(Stored data entries)

----------------------------------------

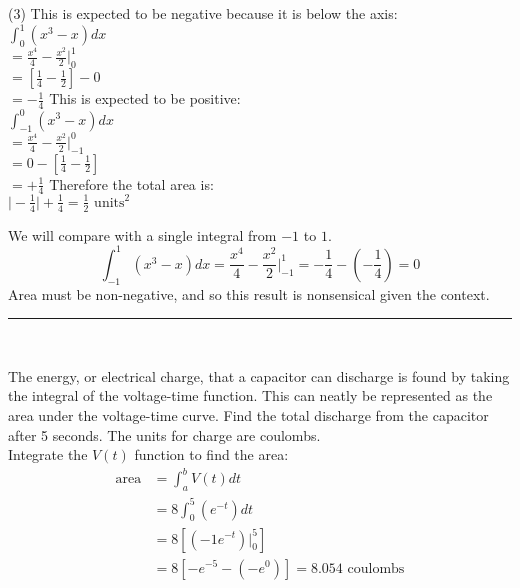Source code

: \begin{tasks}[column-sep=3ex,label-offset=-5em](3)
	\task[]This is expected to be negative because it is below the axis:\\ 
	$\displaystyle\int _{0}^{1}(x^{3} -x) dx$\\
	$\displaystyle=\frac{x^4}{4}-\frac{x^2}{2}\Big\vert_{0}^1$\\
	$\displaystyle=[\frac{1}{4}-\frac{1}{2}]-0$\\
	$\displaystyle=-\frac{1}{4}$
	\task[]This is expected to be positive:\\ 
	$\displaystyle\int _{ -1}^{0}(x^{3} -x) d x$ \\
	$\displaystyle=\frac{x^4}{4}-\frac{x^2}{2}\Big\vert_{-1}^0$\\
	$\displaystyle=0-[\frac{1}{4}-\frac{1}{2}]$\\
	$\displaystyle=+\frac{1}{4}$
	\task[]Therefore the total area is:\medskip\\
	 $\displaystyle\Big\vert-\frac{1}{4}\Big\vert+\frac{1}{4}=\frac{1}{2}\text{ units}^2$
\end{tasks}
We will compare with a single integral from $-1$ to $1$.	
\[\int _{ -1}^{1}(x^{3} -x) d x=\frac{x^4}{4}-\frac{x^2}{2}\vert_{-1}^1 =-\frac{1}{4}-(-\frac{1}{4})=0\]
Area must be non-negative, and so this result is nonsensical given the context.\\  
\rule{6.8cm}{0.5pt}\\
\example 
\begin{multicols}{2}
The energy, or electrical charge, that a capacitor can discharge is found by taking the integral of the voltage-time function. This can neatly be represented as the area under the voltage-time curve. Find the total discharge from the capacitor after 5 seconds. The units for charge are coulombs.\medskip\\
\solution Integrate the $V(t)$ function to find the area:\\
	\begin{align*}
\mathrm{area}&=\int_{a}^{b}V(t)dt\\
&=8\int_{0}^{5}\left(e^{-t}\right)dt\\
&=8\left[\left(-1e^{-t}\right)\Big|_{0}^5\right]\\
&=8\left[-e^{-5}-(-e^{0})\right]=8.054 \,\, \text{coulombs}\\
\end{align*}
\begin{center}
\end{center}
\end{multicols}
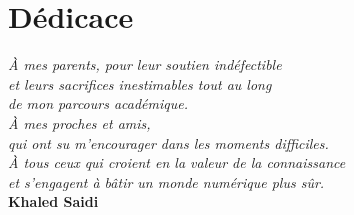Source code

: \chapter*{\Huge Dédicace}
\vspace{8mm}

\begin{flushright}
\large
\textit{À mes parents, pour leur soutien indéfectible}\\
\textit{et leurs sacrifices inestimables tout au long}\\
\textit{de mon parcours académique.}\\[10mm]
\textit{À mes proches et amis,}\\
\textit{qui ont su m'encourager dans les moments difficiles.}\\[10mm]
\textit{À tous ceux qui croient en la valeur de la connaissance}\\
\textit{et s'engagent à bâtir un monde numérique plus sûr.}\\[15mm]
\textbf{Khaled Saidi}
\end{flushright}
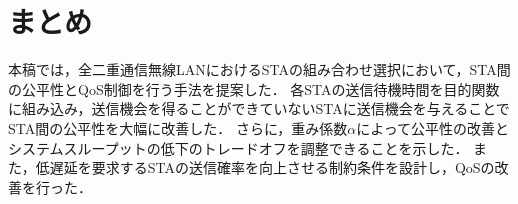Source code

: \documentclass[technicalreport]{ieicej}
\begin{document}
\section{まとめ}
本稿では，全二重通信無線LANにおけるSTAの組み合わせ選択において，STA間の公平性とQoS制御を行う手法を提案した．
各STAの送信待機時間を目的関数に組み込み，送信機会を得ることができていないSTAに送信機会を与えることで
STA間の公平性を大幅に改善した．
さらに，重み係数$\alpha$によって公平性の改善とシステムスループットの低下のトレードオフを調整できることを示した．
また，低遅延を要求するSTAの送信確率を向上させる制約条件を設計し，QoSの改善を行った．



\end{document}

----------------------------------------

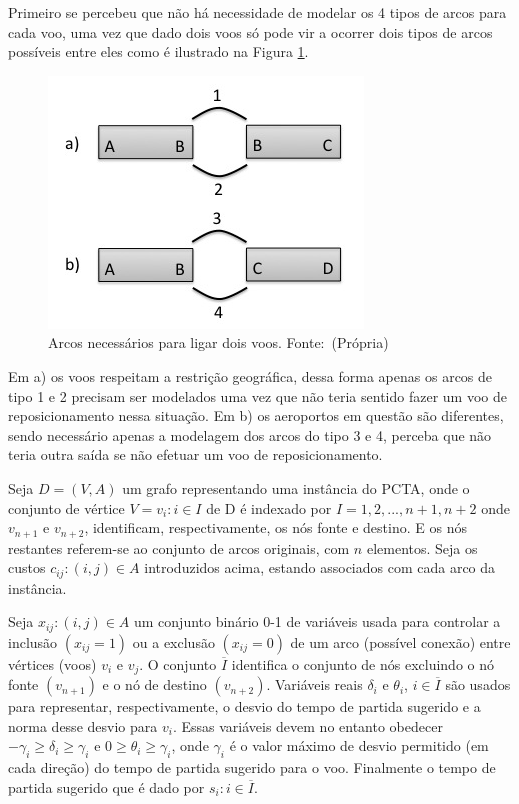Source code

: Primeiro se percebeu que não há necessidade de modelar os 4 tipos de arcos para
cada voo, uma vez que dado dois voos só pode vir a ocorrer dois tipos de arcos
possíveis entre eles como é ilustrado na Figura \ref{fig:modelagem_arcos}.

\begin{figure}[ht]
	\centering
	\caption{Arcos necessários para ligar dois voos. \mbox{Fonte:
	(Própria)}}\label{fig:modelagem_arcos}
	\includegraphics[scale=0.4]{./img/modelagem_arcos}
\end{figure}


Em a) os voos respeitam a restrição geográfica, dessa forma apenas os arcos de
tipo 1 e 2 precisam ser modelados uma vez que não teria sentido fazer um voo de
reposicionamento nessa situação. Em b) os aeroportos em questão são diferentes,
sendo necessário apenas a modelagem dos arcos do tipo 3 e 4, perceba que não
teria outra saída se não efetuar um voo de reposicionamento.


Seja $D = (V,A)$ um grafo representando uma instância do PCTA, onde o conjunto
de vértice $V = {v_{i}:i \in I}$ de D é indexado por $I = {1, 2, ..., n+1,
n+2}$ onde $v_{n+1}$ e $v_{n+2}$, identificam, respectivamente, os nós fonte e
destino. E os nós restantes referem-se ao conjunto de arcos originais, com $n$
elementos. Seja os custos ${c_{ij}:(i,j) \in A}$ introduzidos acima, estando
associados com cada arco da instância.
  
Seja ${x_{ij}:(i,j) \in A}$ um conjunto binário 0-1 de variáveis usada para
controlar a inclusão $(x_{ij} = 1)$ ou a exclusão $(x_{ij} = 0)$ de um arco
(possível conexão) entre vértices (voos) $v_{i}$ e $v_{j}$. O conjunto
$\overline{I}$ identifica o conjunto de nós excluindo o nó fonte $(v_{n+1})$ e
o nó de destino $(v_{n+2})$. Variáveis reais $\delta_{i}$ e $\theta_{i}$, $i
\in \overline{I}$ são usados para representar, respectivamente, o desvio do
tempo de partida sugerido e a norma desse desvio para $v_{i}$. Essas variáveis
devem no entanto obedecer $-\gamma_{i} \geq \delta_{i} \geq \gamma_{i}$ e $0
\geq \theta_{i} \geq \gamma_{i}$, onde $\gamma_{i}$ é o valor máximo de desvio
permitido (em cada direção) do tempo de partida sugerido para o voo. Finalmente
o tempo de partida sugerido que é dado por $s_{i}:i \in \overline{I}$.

----------------------------------------

◆ About this exercise: Look through the data above for the string "tempo" and copy every line where it appears.

◆ Solution to the exercise:
tempo de partida sugerido e a norma desse desvio para $v_{i}$. Essas variáveis
permitido (em cada direção) do tempo de partida sugerido para o voo. Finalmente
o tempo de partida sugerido que é dado por $s_{i}:i \in \overline{I}$.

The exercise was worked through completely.